Scan the records and identify every line in which the string "making" occurs, then return those lines.

◆ Stored data:
╭──

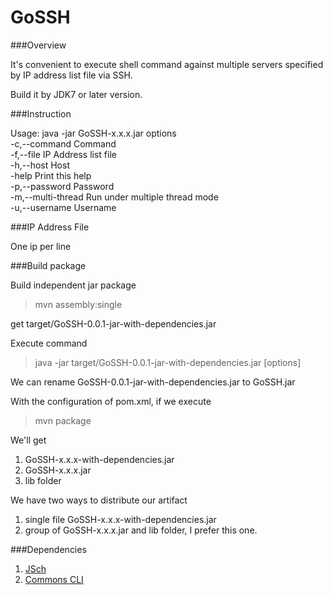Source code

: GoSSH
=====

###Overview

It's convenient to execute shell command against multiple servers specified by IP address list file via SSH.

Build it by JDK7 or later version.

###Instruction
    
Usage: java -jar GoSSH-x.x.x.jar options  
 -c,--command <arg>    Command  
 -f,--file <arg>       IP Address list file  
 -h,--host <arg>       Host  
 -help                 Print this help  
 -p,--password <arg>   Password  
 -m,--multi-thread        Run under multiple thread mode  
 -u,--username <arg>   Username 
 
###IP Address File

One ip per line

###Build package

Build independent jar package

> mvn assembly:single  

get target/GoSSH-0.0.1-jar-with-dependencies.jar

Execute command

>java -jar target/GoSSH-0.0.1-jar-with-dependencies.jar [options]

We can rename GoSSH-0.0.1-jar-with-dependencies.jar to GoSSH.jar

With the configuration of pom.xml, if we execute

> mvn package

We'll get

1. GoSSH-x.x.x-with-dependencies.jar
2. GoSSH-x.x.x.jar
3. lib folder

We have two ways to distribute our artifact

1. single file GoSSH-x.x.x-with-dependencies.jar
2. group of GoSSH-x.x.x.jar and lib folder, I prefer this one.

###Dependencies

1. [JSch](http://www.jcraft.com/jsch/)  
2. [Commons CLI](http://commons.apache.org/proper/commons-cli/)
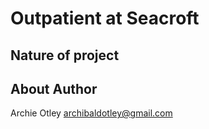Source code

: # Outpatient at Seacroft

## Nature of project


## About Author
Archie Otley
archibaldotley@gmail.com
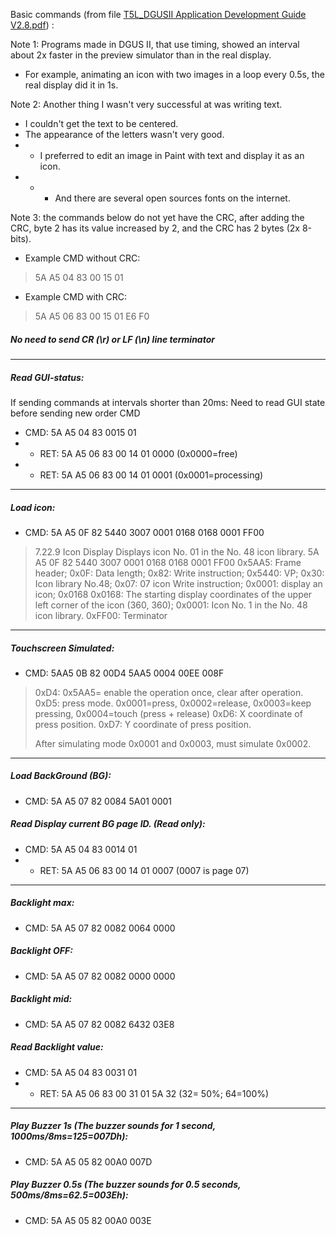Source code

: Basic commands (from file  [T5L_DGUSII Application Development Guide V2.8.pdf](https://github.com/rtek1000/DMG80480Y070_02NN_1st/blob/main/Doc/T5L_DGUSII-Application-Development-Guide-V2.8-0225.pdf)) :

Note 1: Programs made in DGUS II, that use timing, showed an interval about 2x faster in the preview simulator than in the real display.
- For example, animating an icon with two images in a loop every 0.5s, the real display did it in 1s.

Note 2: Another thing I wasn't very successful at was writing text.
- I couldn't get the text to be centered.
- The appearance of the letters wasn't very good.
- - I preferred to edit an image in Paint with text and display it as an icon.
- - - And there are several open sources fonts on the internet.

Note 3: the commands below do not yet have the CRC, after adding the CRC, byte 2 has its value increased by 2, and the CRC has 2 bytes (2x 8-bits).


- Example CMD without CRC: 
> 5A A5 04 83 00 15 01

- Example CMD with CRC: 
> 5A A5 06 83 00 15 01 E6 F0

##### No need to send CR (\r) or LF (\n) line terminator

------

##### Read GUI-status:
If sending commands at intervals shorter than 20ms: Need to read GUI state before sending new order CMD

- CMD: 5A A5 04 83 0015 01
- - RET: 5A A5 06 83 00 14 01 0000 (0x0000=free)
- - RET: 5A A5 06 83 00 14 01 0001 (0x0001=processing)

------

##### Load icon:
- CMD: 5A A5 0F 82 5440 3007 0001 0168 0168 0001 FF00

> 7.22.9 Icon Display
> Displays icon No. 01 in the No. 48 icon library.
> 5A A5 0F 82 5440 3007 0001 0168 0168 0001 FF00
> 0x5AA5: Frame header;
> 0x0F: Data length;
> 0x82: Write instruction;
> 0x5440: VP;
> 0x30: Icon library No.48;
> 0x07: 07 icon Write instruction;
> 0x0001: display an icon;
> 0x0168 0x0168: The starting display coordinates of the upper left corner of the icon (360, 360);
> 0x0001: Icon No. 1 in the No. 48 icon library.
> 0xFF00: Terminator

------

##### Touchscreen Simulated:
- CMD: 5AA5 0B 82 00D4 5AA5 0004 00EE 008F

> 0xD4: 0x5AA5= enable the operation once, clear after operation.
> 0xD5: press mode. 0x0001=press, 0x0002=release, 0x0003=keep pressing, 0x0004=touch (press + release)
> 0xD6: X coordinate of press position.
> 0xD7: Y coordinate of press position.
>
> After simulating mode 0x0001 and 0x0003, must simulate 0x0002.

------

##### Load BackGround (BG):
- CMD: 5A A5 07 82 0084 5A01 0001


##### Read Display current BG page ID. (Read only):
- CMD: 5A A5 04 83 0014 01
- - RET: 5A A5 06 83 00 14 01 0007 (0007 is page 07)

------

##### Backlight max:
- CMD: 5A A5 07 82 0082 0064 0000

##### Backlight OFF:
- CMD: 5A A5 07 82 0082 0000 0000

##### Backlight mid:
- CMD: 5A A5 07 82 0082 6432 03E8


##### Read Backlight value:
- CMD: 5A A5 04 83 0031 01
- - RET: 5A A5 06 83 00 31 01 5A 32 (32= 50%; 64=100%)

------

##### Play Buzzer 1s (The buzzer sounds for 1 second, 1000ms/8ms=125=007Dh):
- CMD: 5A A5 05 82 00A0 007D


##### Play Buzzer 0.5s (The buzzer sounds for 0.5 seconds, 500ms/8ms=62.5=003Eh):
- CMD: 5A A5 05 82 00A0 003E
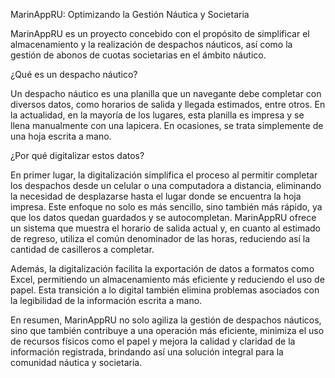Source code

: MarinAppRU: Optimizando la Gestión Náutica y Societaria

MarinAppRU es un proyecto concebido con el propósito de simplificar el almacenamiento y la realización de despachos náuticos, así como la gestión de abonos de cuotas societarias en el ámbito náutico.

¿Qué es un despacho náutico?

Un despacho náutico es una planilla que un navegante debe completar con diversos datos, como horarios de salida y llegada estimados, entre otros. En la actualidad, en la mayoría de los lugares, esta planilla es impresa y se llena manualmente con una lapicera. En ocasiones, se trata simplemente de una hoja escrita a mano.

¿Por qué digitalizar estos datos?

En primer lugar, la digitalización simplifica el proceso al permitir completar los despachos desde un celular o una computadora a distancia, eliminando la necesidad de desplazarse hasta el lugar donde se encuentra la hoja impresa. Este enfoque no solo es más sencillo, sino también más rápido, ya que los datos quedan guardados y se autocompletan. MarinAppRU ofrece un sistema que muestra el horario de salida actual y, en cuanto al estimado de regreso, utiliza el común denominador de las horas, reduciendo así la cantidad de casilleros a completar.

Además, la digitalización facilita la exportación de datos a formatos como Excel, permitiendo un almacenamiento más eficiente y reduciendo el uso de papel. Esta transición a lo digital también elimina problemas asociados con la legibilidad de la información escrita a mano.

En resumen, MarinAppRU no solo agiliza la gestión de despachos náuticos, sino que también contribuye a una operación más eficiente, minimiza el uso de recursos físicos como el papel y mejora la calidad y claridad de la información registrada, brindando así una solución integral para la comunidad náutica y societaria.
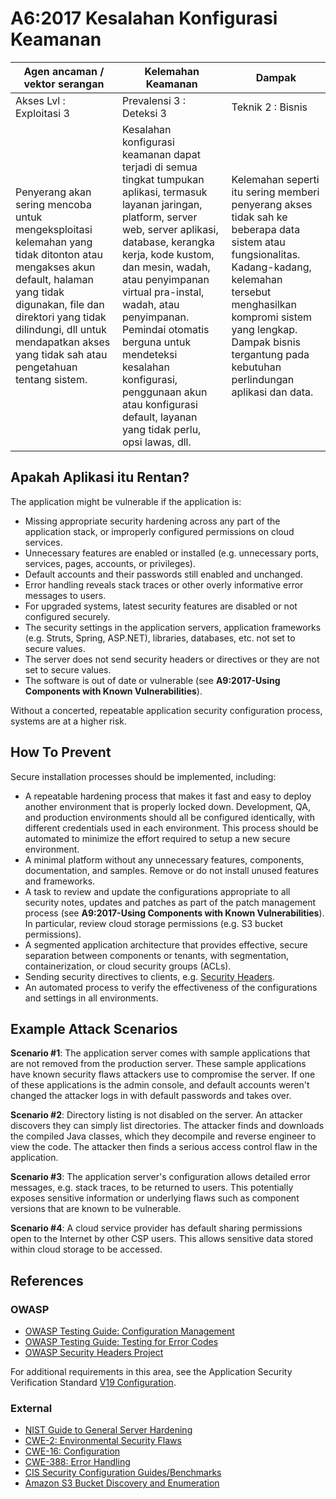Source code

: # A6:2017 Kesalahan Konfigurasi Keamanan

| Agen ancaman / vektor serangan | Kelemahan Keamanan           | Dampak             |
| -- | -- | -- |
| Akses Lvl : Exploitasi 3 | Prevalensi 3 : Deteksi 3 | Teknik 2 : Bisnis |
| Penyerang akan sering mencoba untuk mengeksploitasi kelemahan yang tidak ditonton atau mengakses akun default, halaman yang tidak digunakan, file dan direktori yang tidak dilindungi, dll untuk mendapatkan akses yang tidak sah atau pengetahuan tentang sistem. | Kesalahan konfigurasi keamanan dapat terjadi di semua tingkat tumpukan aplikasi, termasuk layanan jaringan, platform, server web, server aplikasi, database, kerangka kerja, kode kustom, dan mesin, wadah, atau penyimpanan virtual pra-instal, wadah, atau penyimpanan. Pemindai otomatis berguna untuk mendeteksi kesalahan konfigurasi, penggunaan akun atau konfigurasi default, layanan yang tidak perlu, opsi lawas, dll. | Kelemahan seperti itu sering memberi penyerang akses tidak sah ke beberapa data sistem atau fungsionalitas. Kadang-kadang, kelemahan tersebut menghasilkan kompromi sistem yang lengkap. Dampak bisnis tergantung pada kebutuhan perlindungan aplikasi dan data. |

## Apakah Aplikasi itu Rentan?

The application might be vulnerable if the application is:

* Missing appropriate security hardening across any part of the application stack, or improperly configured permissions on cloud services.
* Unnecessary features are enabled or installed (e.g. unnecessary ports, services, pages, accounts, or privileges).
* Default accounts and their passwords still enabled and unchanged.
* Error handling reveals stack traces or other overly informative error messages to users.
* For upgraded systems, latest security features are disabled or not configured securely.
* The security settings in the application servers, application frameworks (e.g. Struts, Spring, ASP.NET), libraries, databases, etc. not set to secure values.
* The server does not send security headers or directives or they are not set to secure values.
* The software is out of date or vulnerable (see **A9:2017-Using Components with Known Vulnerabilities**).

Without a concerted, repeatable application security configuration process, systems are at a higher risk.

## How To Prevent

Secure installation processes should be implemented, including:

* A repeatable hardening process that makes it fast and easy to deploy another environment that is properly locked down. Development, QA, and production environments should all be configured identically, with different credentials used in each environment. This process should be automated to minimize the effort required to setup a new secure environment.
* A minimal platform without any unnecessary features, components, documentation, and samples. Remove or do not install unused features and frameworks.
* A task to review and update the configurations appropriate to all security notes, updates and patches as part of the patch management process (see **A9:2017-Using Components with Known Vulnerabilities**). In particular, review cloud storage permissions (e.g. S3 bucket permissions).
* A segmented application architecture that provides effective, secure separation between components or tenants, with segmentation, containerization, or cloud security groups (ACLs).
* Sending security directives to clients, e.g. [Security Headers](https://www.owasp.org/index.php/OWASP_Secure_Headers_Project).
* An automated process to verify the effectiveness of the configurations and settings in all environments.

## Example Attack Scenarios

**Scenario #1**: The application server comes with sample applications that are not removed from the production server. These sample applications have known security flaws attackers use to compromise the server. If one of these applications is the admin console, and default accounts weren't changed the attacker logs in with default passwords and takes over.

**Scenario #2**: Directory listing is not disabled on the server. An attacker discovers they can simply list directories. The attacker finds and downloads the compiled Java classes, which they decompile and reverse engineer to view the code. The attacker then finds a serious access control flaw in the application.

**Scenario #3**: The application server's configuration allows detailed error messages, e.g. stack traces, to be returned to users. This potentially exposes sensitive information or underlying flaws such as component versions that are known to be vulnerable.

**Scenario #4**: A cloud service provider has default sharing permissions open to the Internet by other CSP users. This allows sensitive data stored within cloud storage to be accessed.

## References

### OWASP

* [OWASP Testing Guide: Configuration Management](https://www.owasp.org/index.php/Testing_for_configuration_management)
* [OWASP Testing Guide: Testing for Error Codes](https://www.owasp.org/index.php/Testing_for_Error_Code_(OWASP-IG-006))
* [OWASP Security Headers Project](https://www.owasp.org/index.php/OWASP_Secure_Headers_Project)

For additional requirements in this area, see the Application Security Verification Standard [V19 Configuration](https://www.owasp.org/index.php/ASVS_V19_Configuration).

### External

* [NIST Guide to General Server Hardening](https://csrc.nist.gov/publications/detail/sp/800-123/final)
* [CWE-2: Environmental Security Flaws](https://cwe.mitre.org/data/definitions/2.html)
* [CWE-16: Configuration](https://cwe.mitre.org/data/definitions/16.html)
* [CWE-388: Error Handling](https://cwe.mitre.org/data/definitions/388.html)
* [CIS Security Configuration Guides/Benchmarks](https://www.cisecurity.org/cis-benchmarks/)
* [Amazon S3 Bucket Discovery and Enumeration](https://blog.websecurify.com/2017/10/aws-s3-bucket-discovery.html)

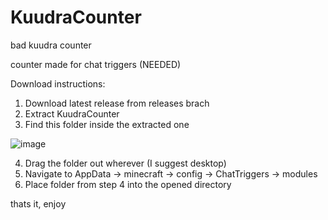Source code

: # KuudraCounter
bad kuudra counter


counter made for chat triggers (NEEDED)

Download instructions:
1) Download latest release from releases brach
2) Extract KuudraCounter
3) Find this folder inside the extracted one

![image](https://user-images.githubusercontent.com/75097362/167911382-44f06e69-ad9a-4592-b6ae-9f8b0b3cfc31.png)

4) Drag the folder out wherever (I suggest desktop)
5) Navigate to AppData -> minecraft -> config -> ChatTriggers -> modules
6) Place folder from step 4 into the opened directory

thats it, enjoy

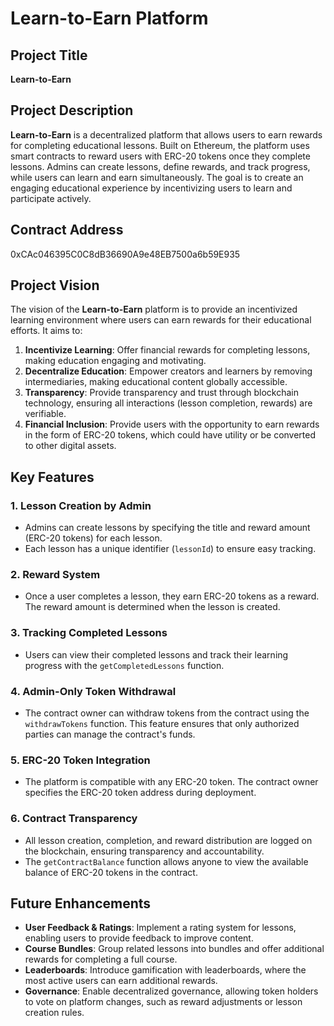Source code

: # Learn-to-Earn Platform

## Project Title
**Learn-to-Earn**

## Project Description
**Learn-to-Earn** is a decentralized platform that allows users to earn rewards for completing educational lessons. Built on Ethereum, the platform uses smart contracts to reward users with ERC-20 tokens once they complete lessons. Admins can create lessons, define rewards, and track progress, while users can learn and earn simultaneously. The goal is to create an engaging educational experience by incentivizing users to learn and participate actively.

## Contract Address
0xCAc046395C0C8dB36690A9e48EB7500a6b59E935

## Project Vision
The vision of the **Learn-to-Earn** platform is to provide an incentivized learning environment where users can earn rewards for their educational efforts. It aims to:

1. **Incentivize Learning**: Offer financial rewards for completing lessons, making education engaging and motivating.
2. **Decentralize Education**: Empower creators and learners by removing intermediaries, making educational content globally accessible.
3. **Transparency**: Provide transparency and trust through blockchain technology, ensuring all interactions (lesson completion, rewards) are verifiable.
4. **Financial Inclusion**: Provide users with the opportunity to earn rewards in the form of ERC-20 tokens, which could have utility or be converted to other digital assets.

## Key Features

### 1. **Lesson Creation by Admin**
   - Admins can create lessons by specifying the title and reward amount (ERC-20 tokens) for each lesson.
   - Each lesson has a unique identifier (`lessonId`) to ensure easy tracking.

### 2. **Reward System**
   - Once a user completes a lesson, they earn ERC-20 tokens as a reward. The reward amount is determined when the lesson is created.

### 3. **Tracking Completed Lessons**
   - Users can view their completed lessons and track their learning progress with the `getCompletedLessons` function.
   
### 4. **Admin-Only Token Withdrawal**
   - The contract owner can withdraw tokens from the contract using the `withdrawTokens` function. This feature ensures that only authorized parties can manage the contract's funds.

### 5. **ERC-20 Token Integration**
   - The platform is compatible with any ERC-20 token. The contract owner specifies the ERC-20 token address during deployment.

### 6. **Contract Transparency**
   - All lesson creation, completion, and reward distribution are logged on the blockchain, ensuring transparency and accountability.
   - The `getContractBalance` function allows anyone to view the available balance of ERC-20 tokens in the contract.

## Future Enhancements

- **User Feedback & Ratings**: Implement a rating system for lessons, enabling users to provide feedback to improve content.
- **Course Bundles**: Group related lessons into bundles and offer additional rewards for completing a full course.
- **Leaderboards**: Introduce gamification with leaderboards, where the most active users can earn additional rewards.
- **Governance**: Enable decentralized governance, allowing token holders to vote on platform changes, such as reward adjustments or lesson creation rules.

╰──

◆ Solved problem:
1. **Incentivize Learning**: Offer financial rewards for completing lessons, making education engaging and motivating.
2. **Decentralize Education**: Empower creators and learners by removing intermediaries, making educational content globally accessible.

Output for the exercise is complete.